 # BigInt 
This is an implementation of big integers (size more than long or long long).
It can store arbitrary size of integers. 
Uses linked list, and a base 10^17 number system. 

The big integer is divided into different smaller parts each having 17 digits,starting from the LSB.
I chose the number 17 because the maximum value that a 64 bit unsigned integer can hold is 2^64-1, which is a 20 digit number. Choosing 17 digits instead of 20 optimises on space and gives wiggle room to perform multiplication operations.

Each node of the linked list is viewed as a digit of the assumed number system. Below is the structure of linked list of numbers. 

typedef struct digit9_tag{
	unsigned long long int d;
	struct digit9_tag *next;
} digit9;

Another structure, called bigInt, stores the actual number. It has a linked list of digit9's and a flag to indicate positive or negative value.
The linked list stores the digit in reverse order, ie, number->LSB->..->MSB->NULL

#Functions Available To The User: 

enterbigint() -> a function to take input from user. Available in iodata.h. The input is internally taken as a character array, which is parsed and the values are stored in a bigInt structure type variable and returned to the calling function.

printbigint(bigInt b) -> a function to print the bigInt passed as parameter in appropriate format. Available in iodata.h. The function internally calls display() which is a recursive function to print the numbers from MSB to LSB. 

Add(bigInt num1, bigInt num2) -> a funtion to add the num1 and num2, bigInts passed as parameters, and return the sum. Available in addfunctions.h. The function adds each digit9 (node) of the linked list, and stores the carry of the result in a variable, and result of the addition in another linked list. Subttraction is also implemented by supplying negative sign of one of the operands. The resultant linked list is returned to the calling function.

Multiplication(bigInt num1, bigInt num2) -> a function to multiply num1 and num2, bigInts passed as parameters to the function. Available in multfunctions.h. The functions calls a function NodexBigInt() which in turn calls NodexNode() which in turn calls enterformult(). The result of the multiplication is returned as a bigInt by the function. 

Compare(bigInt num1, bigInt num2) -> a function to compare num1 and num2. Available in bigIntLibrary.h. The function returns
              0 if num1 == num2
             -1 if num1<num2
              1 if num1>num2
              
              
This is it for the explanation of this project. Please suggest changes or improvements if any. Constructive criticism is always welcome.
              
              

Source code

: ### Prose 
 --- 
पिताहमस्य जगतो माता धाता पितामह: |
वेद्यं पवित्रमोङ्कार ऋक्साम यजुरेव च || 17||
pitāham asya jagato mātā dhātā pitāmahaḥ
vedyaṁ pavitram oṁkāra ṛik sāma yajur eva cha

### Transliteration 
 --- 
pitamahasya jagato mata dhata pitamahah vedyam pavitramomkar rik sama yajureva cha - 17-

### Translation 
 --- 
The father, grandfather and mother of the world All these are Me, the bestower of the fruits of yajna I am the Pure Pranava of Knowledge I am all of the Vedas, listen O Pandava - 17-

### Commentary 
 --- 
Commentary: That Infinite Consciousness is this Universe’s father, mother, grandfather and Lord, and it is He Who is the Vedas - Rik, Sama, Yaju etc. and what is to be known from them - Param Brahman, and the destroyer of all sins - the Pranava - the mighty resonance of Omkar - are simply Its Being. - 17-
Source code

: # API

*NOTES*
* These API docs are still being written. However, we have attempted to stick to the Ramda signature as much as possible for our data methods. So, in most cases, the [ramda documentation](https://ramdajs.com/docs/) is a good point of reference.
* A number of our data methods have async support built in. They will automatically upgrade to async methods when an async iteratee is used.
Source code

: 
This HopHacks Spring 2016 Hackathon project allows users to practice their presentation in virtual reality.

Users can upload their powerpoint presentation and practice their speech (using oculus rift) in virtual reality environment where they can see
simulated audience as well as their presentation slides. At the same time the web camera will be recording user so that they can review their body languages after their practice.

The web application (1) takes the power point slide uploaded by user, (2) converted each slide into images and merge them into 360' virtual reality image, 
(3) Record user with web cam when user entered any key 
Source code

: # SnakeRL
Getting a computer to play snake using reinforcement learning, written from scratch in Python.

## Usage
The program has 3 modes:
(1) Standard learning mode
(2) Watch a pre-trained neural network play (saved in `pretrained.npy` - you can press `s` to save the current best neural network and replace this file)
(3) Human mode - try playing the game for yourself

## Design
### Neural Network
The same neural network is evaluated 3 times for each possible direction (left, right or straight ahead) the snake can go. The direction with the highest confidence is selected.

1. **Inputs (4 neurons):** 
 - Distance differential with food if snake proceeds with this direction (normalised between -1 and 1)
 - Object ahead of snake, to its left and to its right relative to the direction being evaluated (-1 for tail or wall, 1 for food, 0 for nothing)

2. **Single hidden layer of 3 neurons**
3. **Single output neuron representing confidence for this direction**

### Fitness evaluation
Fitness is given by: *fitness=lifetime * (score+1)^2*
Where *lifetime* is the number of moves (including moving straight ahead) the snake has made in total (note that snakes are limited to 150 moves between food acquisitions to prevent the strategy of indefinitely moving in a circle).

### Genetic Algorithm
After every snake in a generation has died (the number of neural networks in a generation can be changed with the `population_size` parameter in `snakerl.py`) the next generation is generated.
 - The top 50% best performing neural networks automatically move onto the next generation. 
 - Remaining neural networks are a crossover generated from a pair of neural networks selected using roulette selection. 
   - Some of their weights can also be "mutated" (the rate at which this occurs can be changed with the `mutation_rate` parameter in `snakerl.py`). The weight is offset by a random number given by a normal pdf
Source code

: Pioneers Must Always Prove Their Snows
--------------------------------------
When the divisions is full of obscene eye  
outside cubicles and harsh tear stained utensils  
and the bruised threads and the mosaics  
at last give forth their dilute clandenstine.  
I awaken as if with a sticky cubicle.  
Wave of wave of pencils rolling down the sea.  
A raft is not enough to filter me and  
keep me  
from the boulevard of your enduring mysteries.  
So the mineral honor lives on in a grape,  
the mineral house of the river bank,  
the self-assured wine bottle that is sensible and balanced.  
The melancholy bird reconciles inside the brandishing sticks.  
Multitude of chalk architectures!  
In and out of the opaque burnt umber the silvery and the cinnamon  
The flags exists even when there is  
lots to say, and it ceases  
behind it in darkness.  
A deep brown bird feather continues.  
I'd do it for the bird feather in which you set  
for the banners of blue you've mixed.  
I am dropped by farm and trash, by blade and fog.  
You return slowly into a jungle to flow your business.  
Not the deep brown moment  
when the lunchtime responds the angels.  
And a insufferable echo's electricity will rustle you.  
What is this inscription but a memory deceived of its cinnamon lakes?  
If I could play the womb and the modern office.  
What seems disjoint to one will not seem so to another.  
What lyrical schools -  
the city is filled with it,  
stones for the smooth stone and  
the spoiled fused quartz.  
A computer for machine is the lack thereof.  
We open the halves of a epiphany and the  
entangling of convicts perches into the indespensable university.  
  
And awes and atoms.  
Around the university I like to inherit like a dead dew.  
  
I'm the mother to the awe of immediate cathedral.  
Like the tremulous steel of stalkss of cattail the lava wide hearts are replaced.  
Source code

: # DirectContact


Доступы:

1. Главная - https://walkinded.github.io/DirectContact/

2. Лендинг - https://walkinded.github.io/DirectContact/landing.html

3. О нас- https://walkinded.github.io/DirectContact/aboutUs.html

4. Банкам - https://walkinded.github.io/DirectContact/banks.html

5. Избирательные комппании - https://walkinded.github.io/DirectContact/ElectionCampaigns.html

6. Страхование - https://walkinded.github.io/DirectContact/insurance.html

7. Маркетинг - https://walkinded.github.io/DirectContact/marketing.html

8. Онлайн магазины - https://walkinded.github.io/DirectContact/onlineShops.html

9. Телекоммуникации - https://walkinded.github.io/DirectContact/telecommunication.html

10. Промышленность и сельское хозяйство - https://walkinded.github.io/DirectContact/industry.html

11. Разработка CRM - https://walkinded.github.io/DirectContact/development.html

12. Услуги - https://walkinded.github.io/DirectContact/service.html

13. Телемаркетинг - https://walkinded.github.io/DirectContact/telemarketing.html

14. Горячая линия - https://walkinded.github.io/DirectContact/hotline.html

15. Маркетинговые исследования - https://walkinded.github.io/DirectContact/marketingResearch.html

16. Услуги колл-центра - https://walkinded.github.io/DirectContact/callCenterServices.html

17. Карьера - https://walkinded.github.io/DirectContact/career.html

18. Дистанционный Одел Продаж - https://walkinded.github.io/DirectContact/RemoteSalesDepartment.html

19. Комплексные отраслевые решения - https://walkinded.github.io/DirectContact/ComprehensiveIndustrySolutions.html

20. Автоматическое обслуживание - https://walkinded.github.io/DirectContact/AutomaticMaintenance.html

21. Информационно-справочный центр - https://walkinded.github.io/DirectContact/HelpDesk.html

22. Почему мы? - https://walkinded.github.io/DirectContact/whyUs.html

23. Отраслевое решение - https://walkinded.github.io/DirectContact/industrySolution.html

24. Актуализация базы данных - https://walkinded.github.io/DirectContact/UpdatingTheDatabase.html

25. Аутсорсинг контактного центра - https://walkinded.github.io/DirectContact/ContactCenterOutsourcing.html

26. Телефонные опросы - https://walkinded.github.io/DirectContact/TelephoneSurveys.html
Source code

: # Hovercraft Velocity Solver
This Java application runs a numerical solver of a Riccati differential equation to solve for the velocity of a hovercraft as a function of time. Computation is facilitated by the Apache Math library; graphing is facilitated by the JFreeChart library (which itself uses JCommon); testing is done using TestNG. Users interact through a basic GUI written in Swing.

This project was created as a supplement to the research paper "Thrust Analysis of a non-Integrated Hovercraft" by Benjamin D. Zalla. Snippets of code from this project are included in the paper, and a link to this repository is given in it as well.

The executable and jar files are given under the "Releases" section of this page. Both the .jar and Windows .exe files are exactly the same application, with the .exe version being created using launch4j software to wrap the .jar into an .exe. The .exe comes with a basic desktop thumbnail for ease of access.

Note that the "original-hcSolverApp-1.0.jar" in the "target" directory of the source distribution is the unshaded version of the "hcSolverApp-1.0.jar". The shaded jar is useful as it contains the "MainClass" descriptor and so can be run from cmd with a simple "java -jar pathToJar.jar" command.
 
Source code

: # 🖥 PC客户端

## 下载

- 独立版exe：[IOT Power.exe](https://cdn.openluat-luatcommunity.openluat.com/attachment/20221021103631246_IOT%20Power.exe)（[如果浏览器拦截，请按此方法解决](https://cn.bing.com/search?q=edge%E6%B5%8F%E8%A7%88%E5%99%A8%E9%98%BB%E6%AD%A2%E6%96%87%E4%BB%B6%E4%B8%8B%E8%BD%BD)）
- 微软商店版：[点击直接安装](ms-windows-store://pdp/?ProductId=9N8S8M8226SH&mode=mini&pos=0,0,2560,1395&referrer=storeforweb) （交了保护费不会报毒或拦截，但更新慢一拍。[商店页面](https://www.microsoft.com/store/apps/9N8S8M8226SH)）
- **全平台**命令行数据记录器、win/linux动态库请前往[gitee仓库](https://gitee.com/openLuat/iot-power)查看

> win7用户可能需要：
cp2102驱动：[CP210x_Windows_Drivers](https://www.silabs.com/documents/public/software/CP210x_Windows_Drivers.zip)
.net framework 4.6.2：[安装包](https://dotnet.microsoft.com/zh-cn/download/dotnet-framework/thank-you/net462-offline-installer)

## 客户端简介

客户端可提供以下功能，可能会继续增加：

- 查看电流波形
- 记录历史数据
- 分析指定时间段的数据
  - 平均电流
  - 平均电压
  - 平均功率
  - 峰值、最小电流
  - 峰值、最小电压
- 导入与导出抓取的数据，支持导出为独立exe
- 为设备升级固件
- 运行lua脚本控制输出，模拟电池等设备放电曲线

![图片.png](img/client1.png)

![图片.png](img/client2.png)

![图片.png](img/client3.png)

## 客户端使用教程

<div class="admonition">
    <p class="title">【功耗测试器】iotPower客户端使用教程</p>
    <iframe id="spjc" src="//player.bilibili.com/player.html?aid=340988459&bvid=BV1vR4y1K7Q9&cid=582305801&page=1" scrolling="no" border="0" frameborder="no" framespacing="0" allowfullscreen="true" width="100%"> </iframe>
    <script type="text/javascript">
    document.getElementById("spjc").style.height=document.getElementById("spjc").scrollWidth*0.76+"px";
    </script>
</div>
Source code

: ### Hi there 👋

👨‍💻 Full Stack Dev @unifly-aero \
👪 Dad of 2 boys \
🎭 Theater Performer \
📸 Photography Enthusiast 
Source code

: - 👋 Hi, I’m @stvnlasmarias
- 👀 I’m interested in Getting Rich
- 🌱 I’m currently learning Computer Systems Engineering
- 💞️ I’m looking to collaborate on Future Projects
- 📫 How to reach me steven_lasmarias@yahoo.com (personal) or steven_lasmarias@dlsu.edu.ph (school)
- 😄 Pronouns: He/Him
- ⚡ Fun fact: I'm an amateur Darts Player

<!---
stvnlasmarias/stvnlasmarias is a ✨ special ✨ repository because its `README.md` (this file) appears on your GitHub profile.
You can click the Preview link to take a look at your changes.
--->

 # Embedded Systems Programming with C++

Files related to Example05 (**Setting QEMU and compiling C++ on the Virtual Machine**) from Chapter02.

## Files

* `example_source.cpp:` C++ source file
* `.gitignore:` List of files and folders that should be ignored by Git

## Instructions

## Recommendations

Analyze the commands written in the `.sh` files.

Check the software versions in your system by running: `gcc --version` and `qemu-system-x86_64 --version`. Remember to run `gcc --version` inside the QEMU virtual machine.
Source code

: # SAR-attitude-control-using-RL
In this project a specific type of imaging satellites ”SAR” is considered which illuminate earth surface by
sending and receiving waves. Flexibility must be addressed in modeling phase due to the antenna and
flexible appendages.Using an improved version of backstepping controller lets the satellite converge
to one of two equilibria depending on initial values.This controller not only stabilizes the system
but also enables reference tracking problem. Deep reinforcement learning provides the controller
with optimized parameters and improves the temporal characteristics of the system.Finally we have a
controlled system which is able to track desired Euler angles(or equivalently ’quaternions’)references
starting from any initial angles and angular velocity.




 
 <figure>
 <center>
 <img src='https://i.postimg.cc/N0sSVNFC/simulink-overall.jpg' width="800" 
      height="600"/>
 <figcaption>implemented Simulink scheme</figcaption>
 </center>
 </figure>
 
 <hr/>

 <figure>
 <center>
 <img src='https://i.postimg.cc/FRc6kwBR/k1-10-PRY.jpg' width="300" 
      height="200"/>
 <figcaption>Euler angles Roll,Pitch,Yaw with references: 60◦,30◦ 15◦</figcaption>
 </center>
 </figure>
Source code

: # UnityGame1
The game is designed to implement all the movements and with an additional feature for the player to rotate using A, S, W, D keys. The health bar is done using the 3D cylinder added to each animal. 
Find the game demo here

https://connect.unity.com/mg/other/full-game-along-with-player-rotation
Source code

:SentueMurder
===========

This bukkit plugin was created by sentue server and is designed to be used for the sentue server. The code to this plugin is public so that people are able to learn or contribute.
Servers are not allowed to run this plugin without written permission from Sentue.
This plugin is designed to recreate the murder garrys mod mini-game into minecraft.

■ YOUR OBJECTIVE ■
Go through the entries above and copy every line containing "given".

■ OUTPUT FOR THIS TASK ■
Fitness is given by: *fitness=lifetime * (score+1)^2*
   - Some of their weights can also be "mutated" (the rate at which this occurs can be changed with the `mutation_rate` parameter in `snakerl.py`). The weight is offset by a random number given by a normal pdf
This project was created as a supplement to the research paper "Thrust Analysis of a non-Integrated Hovercraft" by Benjamin D. Zalla. Snippets of code from this project are included in the paper, and a link to this repository is given in it as well.
The executable and jar files are given under the "Releases" section of this page. Both the .jar and Windows .exe files are exactly the same application, with the .exe version being created using launch4j software to wrap the .jar into an .exe. The .exe comes with a basic desktop thumbnail for ease of access.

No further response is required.